# Work to be completed:
Look for the word "invariance" in the material below, then report each line where it occurs.

********************

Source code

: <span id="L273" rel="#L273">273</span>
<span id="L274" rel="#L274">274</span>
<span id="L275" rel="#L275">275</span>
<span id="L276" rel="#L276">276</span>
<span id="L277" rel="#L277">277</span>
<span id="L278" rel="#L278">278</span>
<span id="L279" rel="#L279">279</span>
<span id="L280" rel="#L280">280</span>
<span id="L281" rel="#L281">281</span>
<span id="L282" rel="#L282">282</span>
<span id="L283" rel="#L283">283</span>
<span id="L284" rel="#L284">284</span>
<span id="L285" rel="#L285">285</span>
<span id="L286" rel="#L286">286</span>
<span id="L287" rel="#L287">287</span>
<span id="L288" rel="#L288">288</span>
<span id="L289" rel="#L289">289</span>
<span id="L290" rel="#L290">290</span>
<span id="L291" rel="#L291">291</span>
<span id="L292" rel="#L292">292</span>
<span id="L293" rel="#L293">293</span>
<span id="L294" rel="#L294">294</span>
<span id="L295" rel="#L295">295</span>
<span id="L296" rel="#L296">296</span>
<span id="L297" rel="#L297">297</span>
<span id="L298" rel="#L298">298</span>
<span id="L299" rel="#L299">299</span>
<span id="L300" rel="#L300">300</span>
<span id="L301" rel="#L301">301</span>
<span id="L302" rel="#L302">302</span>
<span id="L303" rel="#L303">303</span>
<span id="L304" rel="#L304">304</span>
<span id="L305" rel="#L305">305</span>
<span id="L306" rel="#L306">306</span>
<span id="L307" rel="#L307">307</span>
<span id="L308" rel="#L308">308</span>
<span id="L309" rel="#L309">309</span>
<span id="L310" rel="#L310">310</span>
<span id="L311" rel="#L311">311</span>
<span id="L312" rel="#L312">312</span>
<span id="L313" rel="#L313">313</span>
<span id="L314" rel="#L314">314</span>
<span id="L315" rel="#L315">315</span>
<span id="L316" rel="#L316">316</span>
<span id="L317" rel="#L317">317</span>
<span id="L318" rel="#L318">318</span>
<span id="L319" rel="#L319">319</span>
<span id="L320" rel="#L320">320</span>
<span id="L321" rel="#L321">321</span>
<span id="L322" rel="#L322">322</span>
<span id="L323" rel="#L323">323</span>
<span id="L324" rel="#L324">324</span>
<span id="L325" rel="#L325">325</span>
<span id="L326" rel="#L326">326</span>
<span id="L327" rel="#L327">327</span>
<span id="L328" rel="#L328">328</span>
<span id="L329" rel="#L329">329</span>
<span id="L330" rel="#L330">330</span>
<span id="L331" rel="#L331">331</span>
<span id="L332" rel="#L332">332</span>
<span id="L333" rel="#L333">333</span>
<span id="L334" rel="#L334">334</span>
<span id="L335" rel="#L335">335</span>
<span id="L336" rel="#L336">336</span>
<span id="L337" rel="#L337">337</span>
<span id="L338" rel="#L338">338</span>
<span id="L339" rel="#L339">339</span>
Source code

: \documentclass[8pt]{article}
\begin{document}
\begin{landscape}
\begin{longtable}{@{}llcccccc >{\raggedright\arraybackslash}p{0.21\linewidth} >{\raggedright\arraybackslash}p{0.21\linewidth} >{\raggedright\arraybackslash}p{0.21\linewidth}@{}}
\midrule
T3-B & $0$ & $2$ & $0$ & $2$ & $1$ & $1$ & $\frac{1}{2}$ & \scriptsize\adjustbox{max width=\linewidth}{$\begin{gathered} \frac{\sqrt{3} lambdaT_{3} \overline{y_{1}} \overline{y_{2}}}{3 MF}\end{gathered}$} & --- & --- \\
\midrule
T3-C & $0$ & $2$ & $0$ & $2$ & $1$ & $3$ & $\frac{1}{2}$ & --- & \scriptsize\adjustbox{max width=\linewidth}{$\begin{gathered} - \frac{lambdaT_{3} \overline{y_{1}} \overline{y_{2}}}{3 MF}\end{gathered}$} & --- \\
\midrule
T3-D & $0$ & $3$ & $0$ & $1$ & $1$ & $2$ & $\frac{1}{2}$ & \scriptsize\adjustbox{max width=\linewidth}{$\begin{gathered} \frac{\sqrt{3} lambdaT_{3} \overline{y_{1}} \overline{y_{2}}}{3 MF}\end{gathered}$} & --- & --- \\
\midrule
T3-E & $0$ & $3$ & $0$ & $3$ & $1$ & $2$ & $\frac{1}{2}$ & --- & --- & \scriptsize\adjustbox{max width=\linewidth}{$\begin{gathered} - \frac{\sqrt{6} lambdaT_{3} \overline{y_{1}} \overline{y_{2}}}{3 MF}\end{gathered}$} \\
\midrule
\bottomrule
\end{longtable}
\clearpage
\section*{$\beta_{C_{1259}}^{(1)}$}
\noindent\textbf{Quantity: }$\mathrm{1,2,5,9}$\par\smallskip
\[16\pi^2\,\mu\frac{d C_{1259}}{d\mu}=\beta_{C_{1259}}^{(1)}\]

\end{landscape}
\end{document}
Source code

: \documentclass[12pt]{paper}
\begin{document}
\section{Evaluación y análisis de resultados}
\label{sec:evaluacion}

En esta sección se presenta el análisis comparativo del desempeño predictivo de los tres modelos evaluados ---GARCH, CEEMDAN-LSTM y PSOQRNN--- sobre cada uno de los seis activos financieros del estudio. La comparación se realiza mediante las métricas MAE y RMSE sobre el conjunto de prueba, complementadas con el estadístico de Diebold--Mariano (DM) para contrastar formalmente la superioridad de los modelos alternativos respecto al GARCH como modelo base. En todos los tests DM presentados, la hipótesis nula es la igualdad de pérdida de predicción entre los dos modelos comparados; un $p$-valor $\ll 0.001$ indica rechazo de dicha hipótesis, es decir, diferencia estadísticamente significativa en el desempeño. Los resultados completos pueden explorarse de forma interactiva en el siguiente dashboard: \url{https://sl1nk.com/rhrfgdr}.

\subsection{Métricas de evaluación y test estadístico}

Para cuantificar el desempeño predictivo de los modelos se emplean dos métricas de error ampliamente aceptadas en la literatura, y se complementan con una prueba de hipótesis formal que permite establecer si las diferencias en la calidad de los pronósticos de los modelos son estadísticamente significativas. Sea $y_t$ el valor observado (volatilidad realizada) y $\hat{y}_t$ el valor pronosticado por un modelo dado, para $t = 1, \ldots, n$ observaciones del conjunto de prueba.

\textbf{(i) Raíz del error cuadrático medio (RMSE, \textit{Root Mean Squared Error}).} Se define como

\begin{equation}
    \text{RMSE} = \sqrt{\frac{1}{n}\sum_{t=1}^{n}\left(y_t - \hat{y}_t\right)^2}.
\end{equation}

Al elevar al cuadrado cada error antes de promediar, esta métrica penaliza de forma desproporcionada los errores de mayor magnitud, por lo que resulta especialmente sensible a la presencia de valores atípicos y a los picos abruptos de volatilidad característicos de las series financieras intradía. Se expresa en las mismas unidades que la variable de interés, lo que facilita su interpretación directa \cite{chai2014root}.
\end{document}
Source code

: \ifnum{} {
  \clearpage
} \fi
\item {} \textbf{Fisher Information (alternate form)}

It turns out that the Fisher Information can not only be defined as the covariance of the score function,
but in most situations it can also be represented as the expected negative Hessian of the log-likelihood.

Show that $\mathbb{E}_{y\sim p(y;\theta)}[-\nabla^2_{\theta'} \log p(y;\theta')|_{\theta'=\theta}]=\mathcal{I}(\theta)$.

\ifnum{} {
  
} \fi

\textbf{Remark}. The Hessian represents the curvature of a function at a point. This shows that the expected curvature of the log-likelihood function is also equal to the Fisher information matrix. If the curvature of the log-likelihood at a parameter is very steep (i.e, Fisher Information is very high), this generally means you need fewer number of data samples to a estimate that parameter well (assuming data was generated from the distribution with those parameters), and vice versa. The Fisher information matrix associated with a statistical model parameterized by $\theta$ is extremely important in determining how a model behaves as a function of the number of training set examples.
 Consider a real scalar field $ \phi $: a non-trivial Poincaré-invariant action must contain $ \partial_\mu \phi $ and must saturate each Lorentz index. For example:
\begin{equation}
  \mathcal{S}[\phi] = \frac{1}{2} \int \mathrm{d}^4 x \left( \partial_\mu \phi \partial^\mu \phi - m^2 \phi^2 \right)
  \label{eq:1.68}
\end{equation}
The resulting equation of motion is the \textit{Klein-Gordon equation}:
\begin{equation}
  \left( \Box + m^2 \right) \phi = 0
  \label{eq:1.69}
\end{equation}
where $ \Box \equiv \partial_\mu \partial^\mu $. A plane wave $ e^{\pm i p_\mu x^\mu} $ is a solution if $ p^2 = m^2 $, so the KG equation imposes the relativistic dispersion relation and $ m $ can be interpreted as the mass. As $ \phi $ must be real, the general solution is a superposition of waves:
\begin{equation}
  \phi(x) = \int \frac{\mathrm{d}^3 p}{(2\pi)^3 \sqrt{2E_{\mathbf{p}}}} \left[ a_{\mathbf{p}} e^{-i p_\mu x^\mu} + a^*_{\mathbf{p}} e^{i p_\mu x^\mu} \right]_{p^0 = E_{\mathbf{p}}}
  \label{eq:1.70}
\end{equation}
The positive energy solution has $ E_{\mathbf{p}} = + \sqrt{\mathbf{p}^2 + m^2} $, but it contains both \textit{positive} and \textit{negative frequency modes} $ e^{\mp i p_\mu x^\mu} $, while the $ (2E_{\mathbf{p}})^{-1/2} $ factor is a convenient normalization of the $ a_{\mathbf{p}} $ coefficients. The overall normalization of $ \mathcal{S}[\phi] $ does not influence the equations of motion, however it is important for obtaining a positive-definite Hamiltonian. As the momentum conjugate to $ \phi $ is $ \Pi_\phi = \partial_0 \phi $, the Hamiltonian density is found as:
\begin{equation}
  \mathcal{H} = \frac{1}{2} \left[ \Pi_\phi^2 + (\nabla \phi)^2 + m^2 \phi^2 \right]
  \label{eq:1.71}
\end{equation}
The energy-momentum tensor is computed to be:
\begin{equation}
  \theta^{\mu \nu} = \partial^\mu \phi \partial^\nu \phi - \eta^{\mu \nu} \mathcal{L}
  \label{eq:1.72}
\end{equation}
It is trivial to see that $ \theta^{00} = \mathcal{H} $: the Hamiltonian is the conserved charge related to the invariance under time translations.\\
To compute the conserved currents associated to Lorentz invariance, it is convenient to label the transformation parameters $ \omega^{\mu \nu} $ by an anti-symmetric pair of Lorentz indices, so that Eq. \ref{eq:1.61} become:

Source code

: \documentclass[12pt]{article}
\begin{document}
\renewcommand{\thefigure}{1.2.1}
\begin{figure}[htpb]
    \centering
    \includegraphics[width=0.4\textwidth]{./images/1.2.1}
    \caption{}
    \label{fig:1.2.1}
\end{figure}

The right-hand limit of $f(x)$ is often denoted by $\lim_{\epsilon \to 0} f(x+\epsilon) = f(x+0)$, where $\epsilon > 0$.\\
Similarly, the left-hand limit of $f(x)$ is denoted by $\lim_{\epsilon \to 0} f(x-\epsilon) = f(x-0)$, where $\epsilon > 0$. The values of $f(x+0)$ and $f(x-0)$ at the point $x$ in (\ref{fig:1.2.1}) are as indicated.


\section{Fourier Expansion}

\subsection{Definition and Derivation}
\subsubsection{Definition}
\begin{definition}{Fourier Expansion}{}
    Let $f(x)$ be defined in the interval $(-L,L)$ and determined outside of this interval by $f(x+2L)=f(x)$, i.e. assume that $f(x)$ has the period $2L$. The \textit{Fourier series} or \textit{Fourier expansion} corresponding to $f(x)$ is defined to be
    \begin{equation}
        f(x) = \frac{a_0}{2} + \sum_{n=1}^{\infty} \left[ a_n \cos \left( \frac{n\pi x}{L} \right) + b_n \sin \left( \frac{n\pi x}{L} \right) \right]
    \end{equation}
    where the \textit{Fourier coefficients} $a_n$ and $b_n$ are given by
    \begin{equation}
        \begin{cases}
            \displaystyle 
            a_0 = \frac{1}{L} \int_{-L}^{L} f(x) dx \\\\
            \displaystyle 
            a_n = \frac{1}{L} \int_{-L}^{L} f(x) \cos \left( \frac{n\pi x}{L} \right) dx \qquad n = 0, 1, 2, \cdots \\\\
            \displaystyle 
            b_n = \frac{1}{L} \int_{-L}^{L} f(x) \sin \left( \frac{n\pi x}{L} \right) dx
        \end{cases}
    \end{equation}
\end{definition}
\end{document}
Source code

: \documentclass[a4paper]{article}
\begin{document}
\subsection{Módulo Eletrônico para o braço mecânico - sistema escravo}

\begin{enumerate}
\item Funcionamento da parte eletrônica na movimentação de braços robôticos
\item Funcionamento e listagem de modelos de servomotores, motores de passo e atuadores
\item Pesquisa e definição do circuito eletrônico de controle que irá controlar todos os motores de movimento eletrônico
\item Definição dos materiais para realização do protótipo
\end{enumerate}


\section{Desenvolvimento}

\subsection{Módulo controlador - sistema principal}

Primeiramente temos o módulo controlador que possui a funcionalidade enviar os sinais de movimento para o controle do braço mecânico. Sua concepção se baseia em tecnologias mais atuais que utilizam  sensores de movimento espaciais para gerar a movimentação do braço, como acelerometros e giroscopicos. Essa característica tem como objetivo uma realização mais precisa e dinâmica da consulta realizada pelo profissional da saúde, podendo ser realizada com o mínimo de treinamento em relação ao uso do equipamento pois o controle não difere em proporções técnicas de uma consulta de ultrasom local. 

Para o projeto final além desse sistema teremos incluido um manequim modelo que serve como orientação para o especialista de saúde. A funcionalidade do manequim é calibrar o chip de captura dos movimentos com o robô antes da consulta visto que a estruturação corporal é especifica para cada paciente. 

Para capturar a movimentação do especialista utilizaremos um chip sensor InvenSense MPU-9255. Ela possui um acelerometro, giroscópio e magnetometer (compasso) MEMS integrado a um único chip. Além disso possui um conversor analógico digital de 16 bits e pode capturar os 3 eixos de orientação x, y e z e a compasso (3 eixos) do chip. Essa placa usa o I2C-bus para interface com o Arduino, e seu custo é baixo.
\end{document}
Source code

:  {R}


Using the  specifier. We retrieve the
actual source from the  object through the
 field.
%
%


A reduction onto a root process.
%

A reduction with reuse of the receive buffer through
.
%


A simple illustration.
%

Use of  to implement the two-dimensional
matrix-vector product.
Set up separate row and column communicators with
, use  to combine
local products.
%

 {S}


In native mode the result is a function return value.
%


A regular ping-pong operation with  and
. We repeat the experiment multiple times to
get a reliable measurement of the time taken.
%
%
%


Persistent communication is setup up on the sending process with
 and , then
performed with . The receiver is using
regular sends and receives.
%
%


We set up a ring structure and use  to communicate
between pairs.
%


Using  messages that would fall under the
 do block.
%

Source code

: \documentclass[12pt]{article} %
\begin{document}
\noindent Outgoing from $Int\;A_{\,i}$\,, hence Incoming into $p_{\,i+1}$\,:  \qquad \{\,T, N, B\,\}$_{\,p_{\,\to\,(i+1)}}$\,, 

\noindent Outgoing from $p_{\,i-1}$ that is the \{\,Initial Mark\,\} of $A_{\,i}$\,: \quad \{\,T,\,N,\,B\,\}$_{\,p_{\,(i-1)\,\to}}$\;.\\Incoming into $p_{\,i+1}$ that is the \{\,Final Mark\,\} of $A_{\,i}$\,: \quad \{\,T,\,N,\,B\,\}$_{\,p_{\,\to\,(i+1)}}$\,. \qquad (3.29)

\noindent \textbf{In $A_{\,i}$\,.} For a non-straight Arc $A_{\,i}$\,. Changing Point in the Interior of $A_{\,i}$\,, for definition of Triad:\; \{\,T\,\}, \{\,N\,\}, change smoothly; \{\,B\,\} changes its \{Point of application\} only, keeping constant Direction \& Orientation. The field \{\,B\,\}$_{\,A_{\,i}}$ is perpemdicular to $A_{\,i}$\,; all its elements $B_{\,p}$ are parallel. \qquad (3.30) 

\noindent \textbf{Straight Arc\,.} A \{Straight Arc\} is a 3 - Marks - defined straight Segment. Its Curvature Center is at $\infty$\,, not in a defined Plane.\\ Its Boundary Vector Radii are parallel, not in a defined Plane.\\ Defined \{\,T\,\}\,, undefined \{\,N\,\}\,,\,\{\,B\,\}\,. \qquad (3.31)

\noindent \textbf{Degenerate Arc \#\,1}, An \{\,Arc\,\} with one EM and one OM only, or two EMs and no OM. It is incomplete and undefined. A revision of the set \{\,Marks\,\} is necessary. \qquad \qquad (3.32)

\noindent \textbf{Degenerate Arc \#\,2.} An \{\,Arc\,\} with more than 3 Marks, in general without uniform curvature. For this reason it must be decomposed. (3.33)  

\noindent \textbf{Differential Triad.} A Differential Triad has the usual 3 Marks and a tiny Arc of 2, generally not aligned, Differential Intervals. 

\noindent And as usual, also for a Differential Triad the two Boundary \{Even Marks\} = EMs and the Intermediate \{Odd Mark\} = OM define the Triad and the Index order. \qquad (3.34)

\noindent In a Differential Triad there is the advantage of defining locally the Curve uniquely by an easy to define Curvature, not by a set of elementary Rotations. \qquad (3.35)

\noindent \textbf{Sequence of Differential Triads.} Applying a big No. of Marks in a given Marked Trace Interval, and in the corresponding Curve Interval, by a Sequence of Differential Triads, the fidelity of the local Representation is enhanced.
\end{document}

********************

# Task response:
It is trivial to see that $ \theta^{00} = \mathcal{H} $: the Hamiltonian is the conserved charge related to the invariance under time translations.\\
To compute the conserved currents associated to Lorentz invariance, it is convenient to label the transformation parameters $ \omega^{\mu \nu} $ by an anti-symmetric pair of Lorentz indices, so that Eq. \ref{eq:1.61} become:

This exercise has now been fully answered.